Was die innerkirchliche Spaltung angeht, so würden hier nach Meinung der Autoren mehrere Faktoren ihre Rolle spielen. Das sei vor allem die interne Politik des Moskauer Patriarchats, die mit der Annahme der neuen Satzung der ROK im Jahr 2009 nicht nur die Vollmachten der Gemeindeversammlungen null und nichtig gemacht habe, sondern auch den Prozess der „Absolutierung der bischöflichen Macht in der Kirche“ abgeschlossen hätte. „Dies führte zu einer Zunahme der inneren Widersprüche zwischen dem Klerus und der Gemeinde. Bei einem Anstieg des Anteils der christlich-orthodoxen erwachsenen Bevölkerung von 31 Prozent 1991 bis auf 72 Prozent im Jahr 2008, hatte der Anteil derjenigen, die zumindest einmal im Monat kirchliche Gottesdienste besuchten, anfangs von 2 Prozent (1991) bis auf 9 Prozent (1998) zugenommen, doch danach ging er bis auf 7 Prozent (2008) zurück. All dies spiegelt die tiefgründigen Gesetzmäßigkeiten in der russischen Gesellschaft wider, in der nach dem ideologischen Scheitern des Kommunismus und des mit ihm verbundenen staatlichen Atheismus entgegengesetzte, kompensierende Prozesse einer Aufnahme der Bevölkerung in den Schoß der Kirche einsetzten, die sich freilich entsprechend einem vereinfachten Szenario vollzogen, das man als „Glaube und Zugehörigkeit ohne ein Verhalten“ beschreiben kann“, wird in dem Report der ASK betont.

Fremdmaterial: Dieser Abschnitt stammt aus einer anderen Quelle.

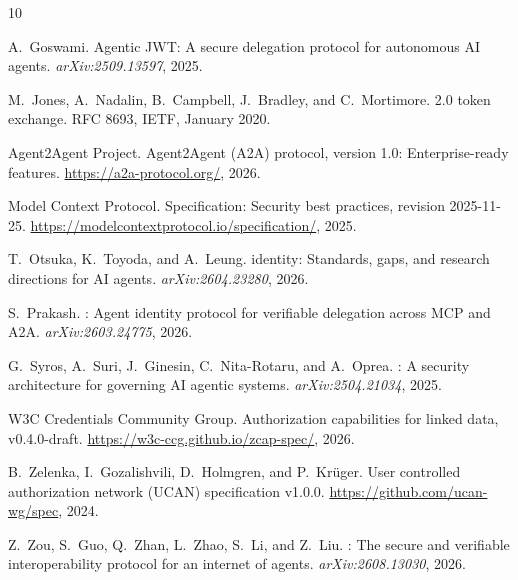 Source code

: \documentclass{article}
\begin{document}

\begin{thebibliography}{10}
\providecommand{\natexlab}[1]{#1}

A.~Goswami.
\newblock Agentic {JWT}: A secure delegation protocol for autonomous {AI} agents.
\newblock \emph{arXiv:2509.13597}, 2025.

M.~Jones, A.~Nadalin, B.~Campbell, J.~Bradley, and C.~Mortimore.
 2.0 token exchange.
\newblock RFC 8693, IETF, January 2020.

{Agent2Agent Project}.
\newblock Agent2{A}gent ({A}2{A}) protocol, version 1.0: Enterprise-ready features.
\newblock \url{https://a2a-protocol.org/}, 2026.

{Model Context Protocol}.
\newblock Specification: Security best practices, revision 2025-11-25.
\newblock \url{https://modelcontextprotocol.io/specification/}, 2025.

T.~Otsuka, K.~Toyoda, and A.~Leung.
 identity: Standards, gaps, and research directions for {AI} agents.
\newblock \emph{arXiv:2604.23280}, 2026.

S.~Prakash.
: Agent identity protocol for verifiable delegation across {MCP} and {A2A}.
\newblock \emph{arXiv:2603.24775}, 2026.

G.~Syros, A.~Suri, J.~Ginesin, C.~Nita-Rotaru, and A.~Oprea.
: A security architecture for governing {AI} agentic systems.
\newblock \emph{arXiv:2504.21034}, 2025.

{W3C Credentials Community Group}.
\newblock Authorization capabilities for linked data, v0.4.0-draft.
\newblock \url{https://w3c-ccg.github.io/zcap-spec/}, 2026.

B.~Zelenka, I.~Gozalishvili, D.~Holmgren, and P.~Kr\"uger.
\newblock User controlled authorization network ({UCAN}) specification v1.0.0.
\newblock \url{https://github.com/ucan-wg/spec}, 2024.

Z.~Zou, S.~Guo, Q.~Zhan, L.~Zhao, S.~Li, and Z.~Liu.
: The secure and verifiable interoperability protocol for an internet of agents.
\newblock \emph{arXiv:2608.13030}, 2026.

\end{thebibliography}
\end{document}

Zu noch einer Herausforderung, bereits während der derzeitigen Pandemie, wurden die Covid-Dissidenten aus den Reihen der Geistlichen, die behaupteten, dass die von der Regierung verabschiedeten Quarantäne-Maßnahmen nicht mehr als eine Verschwörung mit dem Ziel einer Einschüchterung der Gläubigen, der Schaffung einer Weltregierung und des Versuchs, die Kirche und den Glauben an den Rand des gesellschaftlichen Lebens zu drängen, seien. Da die Derartiges Behauptenden ihre Anhänger gefunden und die Kirchenhierarchen es ihrer Meinung nach nicht verstanden und möglicherweise gar nicht gewollt hätten, ihre Gläubigen nicht nur vor dem Coronavirus, sondern auch vor den „ungerechten“ Handlungen der weltlichen Behörden zu schützen, habe dies alles dazu geführt, dass innerhalb des Moskauer Patriarchats eine „oppositionelle“ Partei in Bezug auf die von Patriarch Kirill angeführte „herrschende“ entstanden sei. Die Politologen der ASK gelangen zu der Schlussfolgerung: „Es ist nicht ausgeschlossen, dass vor diesem Hintergrund eine neue „Katakomben“-Kirche als eine Alternative zu dem mit den Herrschenden affiliierten Klerus der Moskauer Patriarchie entsteht“.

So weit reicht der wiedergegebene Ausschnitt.